» **Activity**
Wherever "center" shows up in the records below, copy the whole line.

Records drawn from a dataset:
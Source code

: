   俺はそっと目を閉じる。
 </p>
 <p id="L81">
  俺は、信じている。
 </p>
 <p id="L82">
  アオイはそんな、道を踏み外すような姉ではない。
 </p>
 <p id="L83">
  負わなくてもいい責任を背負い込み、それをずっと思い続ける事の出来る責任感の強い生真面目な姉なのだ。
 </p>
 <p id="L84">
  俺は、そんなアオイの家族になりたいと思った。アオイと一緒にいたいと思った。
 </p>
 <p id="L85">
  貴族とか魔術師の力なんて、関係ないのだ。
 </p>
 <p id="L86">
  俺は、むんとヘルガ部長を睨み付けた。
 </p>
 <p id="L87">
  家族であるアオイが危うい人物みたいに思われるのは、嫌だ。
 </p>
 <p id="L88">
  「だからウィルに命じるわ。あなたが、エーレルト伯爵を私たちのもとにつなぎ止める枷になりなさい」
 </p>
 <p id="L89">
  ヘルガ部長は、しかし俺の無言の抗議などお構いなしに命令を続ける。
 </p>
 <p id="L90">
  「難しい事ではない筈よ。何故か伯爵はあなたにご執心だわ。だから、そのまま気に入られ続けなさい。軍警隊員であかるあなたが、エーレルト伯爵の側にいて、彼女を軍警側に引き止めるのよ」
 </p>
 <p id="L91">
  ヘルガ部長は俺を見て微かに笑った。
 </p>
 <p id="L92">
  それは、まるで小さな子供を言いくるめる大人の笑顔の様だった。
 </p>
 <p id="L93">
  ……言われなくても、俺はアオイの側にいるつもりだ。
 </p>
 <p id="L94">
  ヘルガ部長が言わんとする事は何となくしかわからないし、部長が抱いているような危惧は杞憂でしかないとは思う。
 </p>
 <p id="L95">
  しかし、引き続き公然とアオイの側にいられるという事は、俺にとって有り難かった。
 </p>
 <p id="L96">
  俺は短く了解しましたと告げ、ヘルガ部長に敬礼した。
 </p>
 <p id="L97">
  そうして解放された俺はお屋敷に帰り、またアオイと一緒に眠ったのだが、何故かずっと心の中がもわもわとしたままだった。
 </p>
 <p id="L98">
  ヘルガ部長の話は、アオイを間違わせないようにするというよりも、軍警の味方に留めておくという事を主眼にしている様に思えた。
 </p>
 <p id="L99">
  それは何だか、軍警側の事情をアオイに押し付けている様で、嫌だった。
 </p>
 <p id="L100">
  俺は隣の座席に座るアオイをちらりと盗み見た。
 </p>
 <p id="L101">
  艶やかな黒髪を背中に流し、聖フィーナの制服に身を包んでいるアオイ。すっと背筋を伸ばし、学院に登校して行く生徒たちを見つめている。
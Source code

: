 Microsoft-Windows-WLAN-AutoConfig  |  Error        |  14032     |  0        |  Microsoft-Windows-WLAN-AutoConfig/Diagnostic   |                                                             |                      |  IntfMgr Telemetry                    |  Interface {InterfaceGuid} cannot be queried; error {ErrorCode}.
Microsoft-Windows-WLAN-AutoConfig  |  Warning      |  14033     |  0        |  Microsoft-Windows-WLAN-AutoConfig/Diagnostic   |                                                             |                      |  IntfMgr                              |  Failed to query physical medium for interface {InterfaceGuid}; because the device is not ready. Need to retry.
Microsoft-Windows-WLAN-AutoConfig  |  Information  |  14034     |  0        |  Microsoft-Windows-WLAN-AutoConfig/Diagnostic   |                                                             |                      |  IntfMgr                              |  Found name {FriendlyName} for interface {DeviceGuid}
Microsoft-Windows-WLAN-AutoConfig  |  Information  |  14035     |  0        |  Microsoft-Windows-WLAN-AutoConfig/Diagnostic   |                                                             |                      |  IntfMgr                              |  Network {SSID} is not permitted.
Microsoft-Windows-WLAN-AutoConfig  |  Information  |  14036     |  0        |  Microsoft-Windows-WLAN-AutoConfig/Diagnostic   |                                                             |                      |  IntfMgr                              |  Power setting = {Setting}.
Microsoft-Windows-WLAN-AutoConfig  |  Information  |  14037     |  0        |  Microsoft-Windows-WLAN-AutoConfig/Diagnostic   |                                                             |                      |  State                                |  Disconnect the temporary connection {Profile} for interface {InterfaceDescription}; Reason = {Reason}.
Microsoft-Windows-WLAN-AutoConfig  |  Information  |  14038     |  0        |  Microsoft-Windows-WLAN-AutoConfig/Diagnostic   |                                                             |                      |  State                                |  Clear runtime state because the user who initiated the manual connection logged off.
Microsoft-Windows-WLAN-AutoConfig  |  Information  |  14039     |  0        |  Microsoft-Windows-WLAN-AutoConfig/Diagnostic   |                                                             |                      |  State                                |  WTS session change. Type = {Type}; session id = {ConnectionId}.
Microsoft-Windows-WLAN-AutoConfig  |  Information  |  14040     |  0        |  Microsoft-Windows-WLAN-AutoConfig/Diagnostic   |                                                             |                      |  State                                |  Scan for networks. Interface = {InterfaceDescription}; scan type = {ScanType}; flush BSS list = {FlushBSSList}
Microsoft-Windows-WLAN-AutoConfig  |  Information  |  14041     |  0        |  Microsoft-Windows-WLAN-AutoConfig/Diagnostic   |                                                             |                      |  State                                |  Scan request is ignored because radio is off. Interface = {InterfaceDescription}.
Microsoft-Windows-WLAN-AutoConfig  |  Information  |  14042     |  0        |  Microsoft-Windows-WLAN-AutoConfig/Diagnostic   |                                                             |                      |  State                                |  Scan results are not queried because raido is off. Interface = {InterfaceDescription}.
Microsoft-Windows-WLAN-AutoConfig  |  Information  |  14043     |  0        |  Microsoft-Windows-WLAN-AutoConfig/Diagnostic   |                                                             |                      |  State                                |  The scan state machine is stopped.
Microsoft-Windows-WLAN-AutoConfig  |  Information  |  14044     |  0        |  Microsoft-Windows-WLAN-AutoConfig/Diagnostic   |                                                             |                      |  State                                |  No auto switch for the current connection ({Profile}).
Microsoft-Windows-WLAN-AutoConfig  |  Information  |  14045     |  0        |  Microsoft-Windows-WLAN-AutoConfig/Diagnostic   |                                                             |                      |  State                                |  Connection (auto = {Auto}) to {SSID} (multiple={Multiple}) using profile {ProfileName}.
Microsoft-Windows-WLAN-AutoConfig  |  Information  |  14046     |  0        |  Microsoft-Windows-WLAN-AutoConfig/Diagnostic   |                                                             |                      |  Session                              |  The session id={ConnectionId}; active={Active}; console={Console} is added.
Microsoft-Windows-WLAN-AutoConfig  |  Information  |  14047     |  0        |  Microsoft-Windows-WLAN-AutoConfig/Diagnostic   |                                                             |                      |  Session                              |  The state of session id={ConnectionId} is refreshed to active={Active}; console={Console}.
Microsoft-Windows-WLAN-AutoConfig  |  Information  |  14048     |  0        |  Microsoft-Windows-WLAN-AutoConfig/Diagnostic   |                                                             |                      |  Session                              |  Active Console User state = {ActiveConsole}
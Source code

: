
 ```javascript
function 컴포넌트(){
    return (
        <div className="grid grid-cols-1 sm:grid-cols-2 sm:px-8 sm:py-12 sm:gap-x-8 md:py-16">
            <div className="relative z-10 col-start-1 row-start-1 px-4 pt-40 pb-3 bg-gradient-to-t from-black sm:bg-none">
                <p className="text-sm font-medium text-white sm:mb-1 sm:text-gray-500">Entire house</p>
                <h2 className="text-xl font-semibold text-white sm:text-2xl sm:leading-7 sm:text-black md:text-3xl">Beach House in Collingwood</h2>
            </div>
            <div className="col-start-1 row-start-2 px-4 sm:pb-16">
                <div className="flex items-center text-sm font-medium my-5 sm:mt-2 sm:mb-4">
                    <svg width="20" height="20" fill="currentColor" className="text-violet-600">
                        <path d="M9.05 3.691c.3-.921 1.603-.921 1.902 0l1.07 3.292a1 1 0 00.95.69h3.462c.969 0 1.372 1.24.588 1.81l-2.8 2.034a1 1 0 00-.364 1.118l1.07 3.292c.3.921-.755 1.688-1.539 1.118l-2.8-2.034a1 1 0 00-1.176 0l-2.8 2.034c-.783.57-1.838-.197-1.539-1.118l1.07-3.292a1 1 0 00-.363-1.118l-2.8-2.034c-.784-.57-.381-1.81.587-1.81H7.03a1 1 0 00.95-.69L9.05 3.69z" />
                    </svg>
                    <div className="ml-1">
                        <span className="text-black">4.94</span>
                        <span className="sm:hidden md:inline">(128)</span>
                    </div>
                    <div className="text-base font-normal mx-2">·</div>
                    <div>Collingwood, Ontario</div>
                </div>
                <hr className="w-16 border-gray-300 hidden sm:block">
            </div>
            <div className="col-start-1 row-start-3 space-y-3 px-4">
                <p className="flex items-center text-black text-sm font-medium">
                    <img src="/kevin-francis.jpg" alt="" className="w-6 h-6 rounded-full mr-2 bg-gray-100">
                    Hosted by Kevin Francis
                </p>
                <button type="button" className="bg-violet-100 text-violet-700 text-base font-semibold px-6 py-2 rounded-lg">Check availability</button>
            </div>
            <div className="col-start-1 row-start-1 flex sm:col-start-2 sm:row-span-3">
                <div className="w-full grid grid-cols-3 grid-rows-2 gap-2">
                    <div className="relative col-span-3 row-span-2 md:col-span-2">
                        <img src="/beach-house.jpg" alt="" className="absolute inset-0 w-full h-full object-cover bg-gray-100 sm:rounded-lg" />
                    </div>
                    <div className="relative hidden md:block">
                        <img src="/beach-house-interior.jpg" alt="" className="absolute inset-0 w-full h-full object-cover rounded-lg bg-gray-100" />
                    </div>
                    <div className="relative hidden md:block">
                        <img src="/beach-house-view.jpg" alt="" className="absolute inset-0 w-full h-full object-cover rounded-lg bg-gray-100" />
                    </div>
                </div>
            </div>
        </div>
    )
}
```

» **Completed task**
                <div className="flex items-center text-sm font-medium my-5 sm:mt-2 sm:mb-4">
                <p className="flex items-center text-black text-sm font-medium">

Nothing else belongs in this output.